Peggy Carter has posed:
Dark eyes weigh heavily on Constantine for a moment, narrowing just a bit, like Peggy was trying to figure out what his angle is. But she can't see how she's being played. Either she's already too drunk or he's genuinely just being concerned. Being almost a gentleman. She exhales slowly again, looking away from his handsome (if scruffy) features and down into her beer. "...guess the worst they can do is take my badge. Maybe it's time I finally retired anyway. And you're not... wrong, about most of it..." There is an edge of earnest appreciation to her voice about his deduction skills. She always respects a good detective.

"After the war, but not by much. There was a massive implosion at the Roxxon Chemicals plant... nominally caused by me. This was '46. Place hasn't been right, uh... Pretty much since. Now the city got a bunch of money to do a redevelopment on the place -- some of it STILL from Roxxon. Friend of mine... Good friend. Good Agent. We were sent out to investigate an... anomaly of sorts there. Ended up in a little scuffle and she was... sucked into the thing. Whatever the thing... Is. Science teams are on it now but... not much to do but hurry up and wait until the brains find some answers." She raises her glass, as if to say this is the only thing else to do, and takes an uncomfortably long gulp of the beer. It's not a chug -- proper ladies don't chug -- but it's close.

John Constantine has posed:
"Lewd." The interrupt comes at 'sucked'. "Oh, sorry, continue," John murmurs a beat later.
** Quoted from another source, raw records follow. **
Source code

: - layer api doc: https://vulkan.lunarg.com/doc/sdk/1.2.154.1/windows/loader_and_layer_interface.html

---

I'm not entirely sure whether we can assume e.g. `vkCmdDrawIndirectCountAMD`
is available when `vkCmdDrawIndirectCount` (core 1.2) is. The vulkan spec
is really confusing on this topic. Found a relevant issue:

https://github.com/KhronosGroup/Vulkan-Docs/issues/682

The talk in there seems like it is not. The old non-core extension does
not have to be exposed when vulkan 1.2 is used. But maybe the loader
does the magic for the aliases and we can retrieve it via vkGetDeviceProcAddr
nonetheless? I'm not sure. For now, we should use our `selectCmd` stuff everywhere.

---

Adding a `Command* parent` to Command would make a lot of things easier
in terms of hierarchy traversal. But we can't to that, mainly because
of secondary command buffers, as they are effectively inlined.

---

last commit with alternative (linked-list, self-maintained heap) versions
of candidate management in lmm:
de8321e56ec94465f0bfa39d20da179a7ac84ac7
He ashes his cigarette into an empty cup. "'Anomaly'. Fancy word for a 'fuckall thing'," he notes. "You're being delightfully cryptic," he congratulates Peggy. "So... let's have a think, John. Sucked into 'a thing', which is not code for funtime, noted. You either don't know what it was or you don't know what to call it. Scientists love to label things, so I'm assuming they didn't get a chance to see it either. What was it then? Abducted by a passing UFO?" he guesses. "We've a fair number of aliens on the planet now, there are stranger things than a friend getting pinched by little green men."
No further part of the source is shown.